She rose, and her voice assumed a careless lightness.
“I saw to-day,” she said, “in one of my old bound-up volumes of duets, an arrangement for four hands of Glazonov’s ‘Bacchanal’. It looked rather attractive. We might run through it.”
Georgie had seen it, too, a week ago, and though most of Lucia’s music was familiar, he felt sure they had never tried this. He had had a bad cold in the head, and, not being up to their usual walk for a day or two, he had played over the bass part several times while Lucia was out taking her exercise: some day it might come in useful. Then this very afternoon, busy in the garden, he had heard a long-continued soft-pedalled tinkle, and rightly conjectured that Lucia was stealing a march on him in the treble part… Out they went to the garden-room, and Lucia found the ‘Bacchanal’. His new suit made him feel very kindly disposed.
“You must take the treble, then,” he said. “I could never read that.”
“How lazy of you, dear,” she said, instantly sitting down. “Well, I’ll try if you insist, but you mustn’t scold me if I make a mess of it.”

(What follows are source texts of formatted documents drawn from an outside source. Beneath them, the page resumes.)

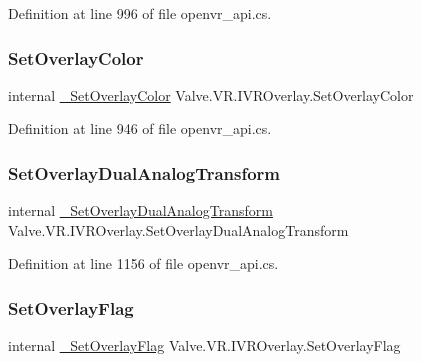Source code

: Definition at line 996 of file openvr\+\_\+api.\+cs.

\mbox{\label{struct_valve_1_1_v_r_1_1_i_v_r_overlay_a14c3daebf2bf8299287333a5eebec8a3}} 
\subsubsection{\texorpdfstring{SetOverlayColor}{SetOverlayColor}}
{\footnotesize\ttfamily internal \mbox{\hyperlink{struct_valve_1_1_v_r_1_1_i_v_r_overlay_ae4f9f357c73e29c9b4e88c6f8070df8e}{\+\_\+\+Set\+Overlay\+Color}} Valve.\+V\+R.\+I\+V\+R\+Overlay.\+Set\+Overlay\+Color}



Definition at line 946 of file openvr\+\_\+api.\+cs.

\mbox{\label{struct_valve_1_1_v_r_1_1_i_v_r_overlay_aaba1bf2f9f74aa606c5dbdc8f77f59b1}} 
\subsubsection{\texorpdfstring{SetOverlayDualAnalogTransform}{SetOverlayDualAnalogTransform}}
{\footnotesize\ttfamily internal \mbox{\hyperlink{struct_valve_1_1_v_r_1_1_i_v_r_overlay_ae1a52476bb06ce07f2f80b32bac7b577}{\+\_\+\+Set\+Overlay\+Dual\+Analog\+Transform}} Valve.\+V\+R.\+I\+V\+R\+Overlay.\+Set\+Overlay\+Dual\+Analog\+Transform}



Definition at line 1156 of file openvr\+\_\+api.\+cs.

\mbox{\label{struct_valve_1_1_v_r_1_1_i_v_r_overlay_a203cf261dd56441b5692df6f3310410f}} 
\subsubsection{\texorpdfstring{SetOverlayFlag}{SetOverlayFlag}}
{\footnotesize\ttfamily internal \mbox{\hyperlink{struct_valve_1_1_v_r_1_1_i_v_r_overlay_a4640d4e761c851e4673dbabf21915b14}{\+\_\+\+Set\+Overlay\+Flag}} Valve.\+V\+R.\+I\+V\+R\+Overlay.\+Set\+Overlay\+Flag}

It went beautifully. Odd trains of thought coursed through the heads of both. “Why is she such a hypocrite?” he wondered. “She was practising it half the afternoon.”… Simultaneously Lucia was saying to herself, “Georgie can’t be reading it. He must have tried it before.” At the end were mutual congratulations: each thought that the other had read it wonderfully well. Then bed-time. She kissed her hand to him as she closed her bedroom door, and Georgie made a few revolutions in front of his mirror before divesting himself of the new suit. By a touching transference of emotions, Lucia had vivid dreams of heaving seas of ruby-coloured velvet, and Georgie of the new Cunard liner,
Queen Mary,
running aground in the river on a monstrous shoal of whiting and lobsters.

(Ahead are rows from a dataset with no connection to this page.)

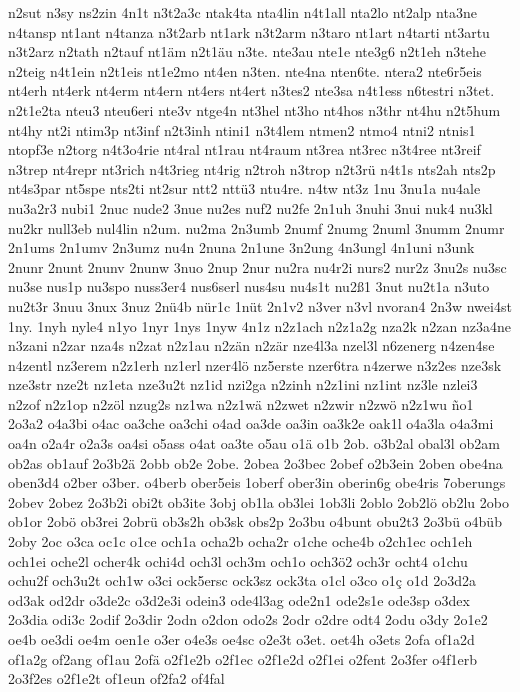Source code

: {n2sut
n3sy
ns2zin
4n1t
n3t2a3c
ntak4ta
nta4lin
n4t1all
nta2lo
nt2alp
nta3ne
n4tansp
nt1ant
n4tanza
n3t2arb
nt1ark
n3t2arm
n3taro
nt1art
n4tarti
nt3artu
n3t2arz
n2tath
n2tauf
nt1äm
n2t1äu
n3te.
nte3au
nte1e
nte3g6
n2t1eh
n3tehe
n2teig
n4t1ein
n2t1eis
nt1e2mo
nt4en
n3ten.
nte4na
nten6te.
ntera2
nte6r5eis
nt4erh
nt4erk
nt4erm
nt4ern
nt4ers
nt4ert
n3tes2
nte3sa
n4t1ess
n6testri
n3tet.
n2t1e2ta
nteu3
nteu6eri
nte3v
ntge4n
nt3hel
nt3ho
nt4hos
n3thr
nt4hu
n2t5hum
nt4hy
nt2i
ntim3p
nt3inf
n2t3inh
ntini1
n3t4lem
ntmen2
ntmo4
ntni2
ntnis1
ntopf3e
n2torg
n4t3o4rie
nt4ral
nt1rau
nt4raum
nt3rea
nt3rec
n3t4ree
nt3reif
n3trep
nt4repr
nt3rich
n4t3rieg
nt4rig
n2troh
n3trop
n2t3rü
n4t1s
nts2ah
nts2p
nt4s3par
nt5spe
nts2ti
nt2sur
ntt2
nttü3
ntu4re.
n4tw
nt3z
1nu
3nu1a
nu4ale
nu3a2r3
nubi1
2nuc
nude2
3nue
nu2es
nuf2
nu2fe
2n1uh
3nuhi
3nui
nuk4
nu3kl
nu2kr
null3eb
nul4lin
n2um.
nu2ma
2n3umb
2numf
2numg
2numl
3numm
2numr
2n1ums
2n1umv
2n3umz
nu4n
2nuna
2n1une
3n2ung
4n3ungl
4n1uni
n3unk
2nunr
2nunt
2nunv
2nunw
3nuo
2nup
2nur
nu2ra
nu4r2i
nurs2
nur2z
3nu2s
nu3sc
nu3se
nus1p
nu3spo
nuss3er4
nus6serl
nus4su
nu4s1t
nu2ß1
3nut
nu2t1a
n3uto
nu2t3r
3nuu
3nux
3nuz
2nü4b
nür1c
1nüt
2n1v2
n3ver
n3vl
nvoran4
2n3w
nwei4st
1ny.
1nyh
nyle4
n1yo
1nyr
1nys
1nyw
4n1z
n2z1ach
n2z1a2g
nza2k
n2zan
nz3a4ne
n3zani
n2zar
nza4s
n2zat
n2z1au
n2zän
n2zär
nze4l3a
nzel3l
n6zenerg
n4zen4se
n4zentl
nz3erem
n2z1erh
nz1erl
nzer4lö
nz5erste
nzer6tra
n4zerwe
n3z2es
nze3sk
nze3str
nze2t
nz1eta
nze3u2t
nz1id
nzi2ga
n2zinh
n2z1ini
nz1int
nz3le
nzlei3
n2zof
n2z1op
n2zöl
nzug2s
nz1wa
n2z1wä
n2zwet
n2zwir
n2zwö
n2z1wu
ño1
2o3a2
o4a3bi
o4ac
oa3che
oa3chi
o4ad
oa3de
oa3in
oa3k2e
oak1l
o4a3la
o4a3mi
oa4n
o2a4r
o2a3s
oa4si
o5ass
o4at
oa3te
o5au
o1ä
o1b
2ob.
o3b2al
obal3l
ob2am
ob2as
ob1auf
2o3b2ä
2obb
ob2e
2obe.
2obea
2o3bec
2obef
o2b3ein
2oben
obe4na
oben3d4
o2ber
o3ber.
o4berb
ober5eis
1oberf
ober3in
oberin6g
obe4ris
7oberungs
2obev
2obez
2o3b2i
obi2t
ob3ite
3obj
ob1la
ob3lei
1ob3li
2oblo
2ob2lö
ob2lu
2obo
ob1or
2obö
ob3rei
2obrü
ob3s2h
ob3sk
obs2p
2o3bu
o4bunt
obu2t3
2o3bü
o4büb
2oby
2oc
o3ca
oc1c
o1ce
och1a
ocha2b
ocha2r
o1che
oche4b
o2ch1ec
och1eh
och1ei
oche2l
ocher4k
ochi4d
och3l
och3m
och1o
och3ö2
och3r
ocht4
o1chu
ochu2f
och3u2t
och1w
o3ci
ock5ersc
ock3sz
ock3ta
o1cl
o3co
o1ç
o1d
2o3d2a
od3ak
od2dr
o3de2c
o3d2e3i
odein3
ode4l3ag
ode2n1
ode2s1e
ode3sp
o3dex
2o3dia
odi3c
2odif
2o3dir
2odn
o2don
odo2s
2odr
o2dre
odt4
2odu
o3dy
2o1e2
oe4b
oe3di
oe4m
oen1e
o3er
o4e3s
oe4sc
o2e3t
o3et.
oet4h
o3ets
2ofa
of1a2d
of1a2g
of2ang
of1au
2ofä
o2f1e2b
o2f1ec
o2f1e2d
o2f1ei
o2fent
2o3fer
o4f1erb
2o3f2es
o2f1e2t
of1eun
of2fa2
of4fal
}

There was an early autumnal frost in the night, though not severe enough to blacken the superb dahlias in Lucia’s garden and soon melting. The lawn was covered with pearly moisture when she and Georgie met at breakfast, and the red roofs of Tilling gleamed bright in the morning sun. Lucia had already engaged a shorthand and typewriting secretary to get used to her duties before the heavy mayoral correspondence began to pour in, but to-day the post brought nothing but a few circulars at once committed to the waste-paper basket. But it would not do to leave Mrs. Simpson completely idle, so, before setting out for the morning marketing, Lucia dictated invitations to Mrs. Bartlett and the Padre, to Susan and Mr. Wyse, to Elizabeth Mapp-Flint and Major Benjy for dinner and Bridge the following night. She would write in the invocations and signatures when she returned, and she apologized in each letter for the stress of work which had prevented her from writing with her own hand throughout.

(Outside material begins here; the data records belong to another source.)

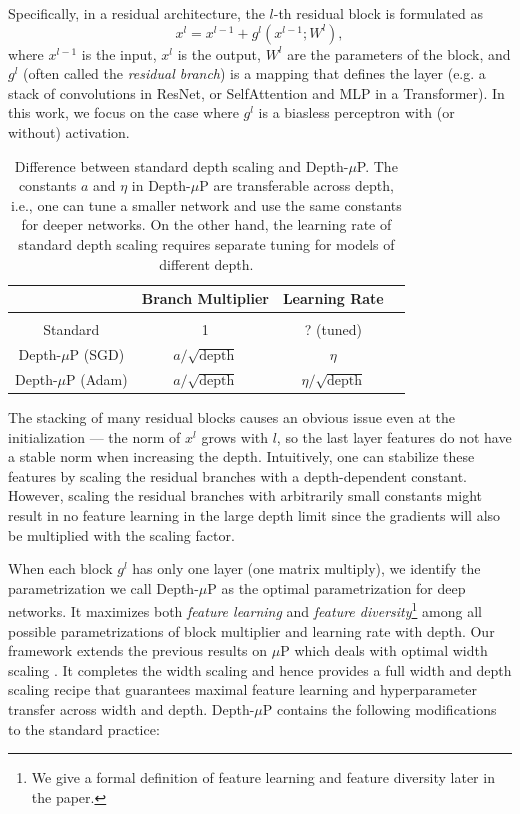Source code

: \documentclass{article}
\theoremstyle{plain}
\theoremstyle{definition}
\begin{document}
Specifically, in a residual architecture, the $l$-th residual block is formulated as
\[x^l=x^{l-1} + g^l(x^{l-1};W^l),\] 
where $x^{l-1}$ is the input, $x^l$ is the output, $W^l$ are the parameters of the block, and $g^l$ (often called the \emph{residual branch}) is a mapping that defines the layer (e.g. a stack of convolutions in ResNet, or SelfAttention and MLP in a Transformer). In this work, we focus on the case where $g^l$ is a biasless perceptron with (or without) activation.

\begin{table}[t]
\begin{center}
\caption{Difference between standard depth scaling and Depth-$\mu$P. The constants $a$ and $\eta$ in Depth-$\mu$P are transferable across depth, i.e., one can tune a smaller network and use the same constants for deeper networks. On the other hand, the learning rate of standard depth scaling requires separate tuning for models of different depth. }
\begin{tabular}{c c c c} 
 \hline
  & Branch Multiplier & Learning Rate  \\
 \hline
 \vspace{-0.7em}
 \\
 Standard & 1 & ? (tuned) \\ 

 Depth-$\mu$P (SGD) & {\color{Maroon} $a/\sqrt{\textrm{depth}}$} & {\color{Maroon} $\eta$} \\ 

 Depth-$\mu$P (Adam) & {\color{Maroon} $a/\sqrt{\textrm{depth}}$} & {\color{Maroon} $\eta/\sqrt{\textrm{depth}}$}  \\
\hline

\end{tabular}
\end{center}
\end{table}

The stacking of many residual blocks causes an obvious issue even at the initialization --- the norm of $x^l$ grows with $l$, so the last layer features do not have a stable norm when increasing the depth. Intuitively, one can stabilize these features by scaling the residual branches with a depth-dependent constant. However, scaling the residual branches with arbitrarily small constants might result in no feature learning in the large depth limit since the gradients will also be multiplied with the scaling factor. 

When each block $g^l$ has only one layer (one matrix multiply), we identify the parametrization we call Depth-$\mu$P as the optimal parametrization for deep networks.
It maximizes both \emph{feature learning} and \emph{feature diversity}\footnote{We give a formal definition of feature learning and feature diversity later in the paper.}  among all possible parametrizations of block multiplier and learning rate with depth.
Our framework extends the previous results on $\mu$P which deals with optimal width scaling \citep{yang2022tensor}. It completes the width scaling and hence provides a full width and depth scaling recipe that guarantees maximal feature learning and hyperparameter transfer across width and depth.  %
Depth-$\mu$P contains the following modifications to the standard practice:
\end{document}
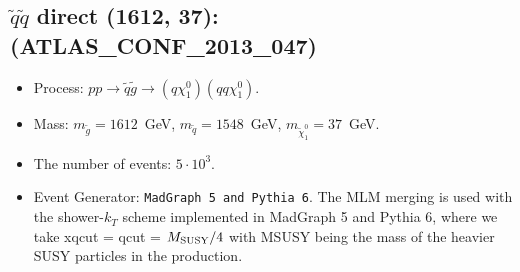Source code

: \documentclass[12pt]{article}
\begin{document}
    
\subsection{$\tilde q \tilde q$ direct (1612, 37): (ATLAS\_CONF\_2013\_047)} 


        \begin{itemize}
        \item  Process: $pp \to \tilde q \tilde g \to (q \chi_1^0)(q q \chi_1^0)$.
        \item  Mass: $m_{\tilde g} = 1612$~GeV, $m_{\tilde q} = 1548$~GeV, $m_{\tilde \chi_1^0} = 37$~GeV.
        \item  The number of events: $5 \cdot 10^3$.
        \item  Event Generator: {\tt MadGraph 5 and Pythia 6}.
                The MLM merging is used with the shower-$k_T$ scheme implemented in MadGraph 5 and Pythia 6, where we take xqcut = qcut = $M_{\rm SUSY}/4$ with MSUSY being the mass of the heavier SUSY particles in the production.      
        \end{itemize}    
    
\end{document}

“Georgie, I shall have to learn typing myself,” she said as they started. “I can easily imagine some municipal crisis which would swamp Mrs. Simpson, quick worker though she is. Or isn’t there a machine called the dictaphone?… How deliciously warm the sun is! When we get back I shall make a water-colour sketch of my dahlias in the
giardino segreto.
Any night might see them blackened, and I should deplore not having a record of them.
Ecco,
there’s Irene beckoning to us from her window. Something about the fresco, I expect.”
Irene Coles bounced out into the street.
“Lucia, beloved one,” she cried. “It’s too cruel! That lousy Town Surveying Department refuses to sanction my fresco-design of Venus rising from the sea. Come into my studio and look at my sketch of it, which they have sent back to me. Goths and Vandals and Mrs. Grundys to a man and woman!”
The sketch was very striking. A nude, well-nourished, putty-coloured female, mottled with green shadows, was balanced on an oyster shell, while a prizefighter, representing the wind and sprawling across the sky, propelled her with puffed cheeks up a river towards a red-roofed town on the shore which presented Tilling with pre-Raphaelite fidelity.
“Dear me! Quite Botticellian!” said Lucia.
“What?” screamed Irene. “Darling, how can you compare my great deep-bosomed Venus, fit to be the mother of heroes, with Botticelli’s anæmic flapper? What’ll the next generation in Tilling be like when my Venus gets ashore?”
“Yes. Quite. So vigorous! So allegorical!” said Lucia. “But, dear Irene, do you want everybody to be reminded of that whenever they go up and down the street?”
“Why not? What can be nobler than Motherhood?” asked Irene.
“Nothing! Nothing!” Lucia assured her. “For a maternity home—”
Irene picked up her sketch and tore it across.
“I know what I shall do,” she said. “I shall turn my wondrous Hellenic goddess into a Victorian mother. I shall dress her in a tartan shawl and skirt and a bonnet with a bow underneath her chin and button-boots and a parasol. I shall give my lusty South Wind a frock-coat and trousers and a top-hat, and send the design back to that foul-minded Department asking if I have now removed all objectionable features. Georgie, when next you come to see me, you won’t need to blush.”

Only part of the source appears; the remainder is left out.